Between the two blue cards, I’m not sure which is the correct pick. Syr Elenora, the Discerning is guaranteed card advantage on a body that can actually attack in some situations. Sage of the Falls is a more reliable blocker and helps the engine keep rolling for the draw-two synergy cards, but I’m not certain that the Izzet decks play many creatures. Overall, only time will tell which is better for the Izzet deck, but at this point I would settle on Syr Elenora because it’s guaranteed card advantage.
So this pick is between Syr Elenora and Scorching Dragonfire. At the time, I took Syr Elenora because it seems very powerful and less replaceable. However, after playing the games and further thinking, I believe Scorching Dragonfire was the correct pick. The Izzet deck doesn’t struggle to draw cards. And hence card advantage isn’t at the same premium it is for other archetypes. What’s most important is the ability to double-spell and interact. One of the best possible follow-ups to a Turn 2 Improbable Alliance is Scorching Dragonfire and Opt. Without cheap interaction, it is too easy to fall behind.

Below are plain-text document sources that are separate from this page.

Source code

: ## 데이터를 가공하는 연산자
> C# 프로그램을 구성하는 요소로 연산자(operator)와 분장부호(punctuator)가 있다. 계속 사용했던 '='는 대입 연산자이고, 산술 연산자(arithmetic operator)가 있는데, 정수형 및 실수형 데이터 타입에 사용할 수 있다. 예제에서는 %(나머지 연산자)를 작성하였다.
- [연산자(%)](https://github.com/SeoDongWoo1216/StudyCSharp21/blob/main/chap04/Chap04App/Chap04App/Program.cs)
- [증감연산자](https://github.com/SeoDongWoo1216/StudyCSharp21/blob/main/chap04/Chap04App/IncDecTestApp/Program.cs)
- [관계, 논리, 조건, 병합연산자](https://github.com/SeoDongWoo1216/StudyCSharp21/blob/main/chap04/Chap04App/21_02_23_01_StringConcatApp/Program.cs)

Below is the final deck, and you can view the full draft log here! As you can see, it’s a 9-8 manabase, which I wasn’t happy with, and it was clunky in the games. I felt like I needed more red sources in order to support Opportunistic Dragon and always be able to cast Improbable Alliance early. However, with the amount of cheap blue cards and situations in which I would need double blue, I couldn’t justify more red sources. Golden Egg is actually important for that without being off-plan, since it helps trigger my engine cards.
The deck went 3-0 pretty easily thanks to how linear the plan was. Yes, there were mana problems, but not enough to stop the trophy!